The point of departure for Podracký’s Metamorphosis series is the gesture of “turning inside out” – not as a mere formal transformation, but as a method that overturns the relationship between structure, function, and ornament. The artist builds on the archetype of the modernist object (the series begins with Podracký’s chair whose form is derived from Gerrit Rietveld’s iconic Red and Blue Chair from 1918), preserving its internal minimalist logic as a legible framework. He then intentionally “inverts” this framework, tipping it into maximalism in favour of fluid, eruptive decorativeness, bodily performativity, and an energy that the modernist model typically suppresses by definition. A comparable logic of role reversal appears in details and materials: in the case of a mirror, for instance, Podracký employs techniques of ageing and decomposing the reflective layer to produce a deliberately distorted reflection.
In the subsequent series Morana, the artist shifts toward working exclusively with solid wood, tracing how folk rituals rooted in pagan and Christian traditions are transformed when transplanted into an urban environment shaped by an extreme material culture. At the centre of the series is a sculptural relief of Morana, the personification of death, depicted as a skeleton that is reborn and overgrown with human and floral details.

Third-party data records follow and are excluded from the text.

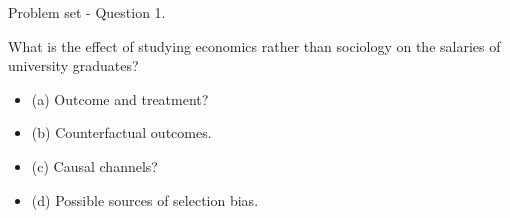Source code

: \documentclass[aspectratio=169, 11pt]{beamer}
\begin{document}
\begin{frame}{Problem set - Question 1.}

What is the effect of studying economics rather than sociology on the salaries of university graduates?

\begin{itemize}
    \item (a) Outcome and treatment?
    \item (b) Counterfactual outcomes.
    \item (c) Causal channels?
    \item (d) Possible sources of selection bias.
\end{itemize}
\end{frame}
\end{document}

From his engagement with folk rituals, Podracký moves toward a deeper study of specific tree species and a growing interest in landscape and the memory of place. A key motif in his current phase is the Sudeten rowan (Sorbus sudetica) – an extremely local endemic to the Krkonoše Mountains that emerged as a hybrid plant after the last Ice Age. Podracký is fascinated by its microlocal existence (only around 150 living specimens have been documented today) as well as by the temporal depth of place-memory the rowan carries within it.
A major shift in Podracký’s recent work lies in the coupling of intensive handcraft with digital modelling and robotic production. Conceptually, this is not a departure from his established approach, but a continuation of the principle of hybridisation applied to the level of making – from a hand sketch and digital modelling through rough milling by a CNC robot and subsequent hand carving of the final details. He uses 3D-printed models as a kind of map, analogous to historical sculptural methods based on maquettes and transfer aids. The exhibition therefore also includes an experiment with 3D printing in wood filament – primarily a test of limits: to what extent a printed object can still be meaningfully transformed by manual intervention, and at what point material and technology begin to impose constraints on authorial authenticity.
Podracký’s earlier and ongoing inspiration from J. G. Ballard’s 1962 short story The Thousand Dreams of Stellavista offers an incisive reference point for his thinking about the mutability of objects. In Ballard’s tale, a psychotropic house responds to its inhabitants, rewriting its interior layout according to the moods of both current and past tenants. Similarly, Podracký’s objects behave as sensitive hybrid systems: they carry the cultural genealogies of modernism, ritual practices, and material traditions, while simultaneously inverting them and compelling us to think differently about their form and content.
The title It Grows With You thus describes not only the process by which the exhibited works come into being, but also the exhibition architecture itself. The spatial design loosely echoes Ballard’s vision of an interior that deviates from the norm – for example, a tilted wall in one of the rooms alters bodily orientation and the reading of spatial stability. The exhibition does not merely provide a backdrop for objects; it creates a situation in which Podracký’s hybrid method becomes a spatial experience, and in which the works and the architecture figuratively “grow” together with the viewer.
Tadeáš Podracký (*1989) graduated from the Academy of Arts, Architecture and Design in Prague, where he studied in the Glass Studio, and from the Contextual Design department led by Louise Schouwenberg at the Design Academy Eindhoven in the Netherlands. He completed artist residencies at the School of Visual Arts in New York and at the Academy of Fine Arts in Prague. His work has been exhibited, among others, at the Nieuwe Instituut in Rotterdam, mudac—Museum of Contemporary Design and Applied Arts in Lausanne, the Triennale in Milan, and at international fairs including Design Miami, TEFAF Maastricht, FOG, and Art Cologne. He is represented by Barcelona-based Side Gallery, Sarah Myerscough Gallery in London, and has collaborated in the Czech Republic with Polansky Gallery. Since 2023, he has served as Head of the K.O.V. Studio (Concept–Object–Meaning) at the Academy of Arts, Architecture and Design in Prague.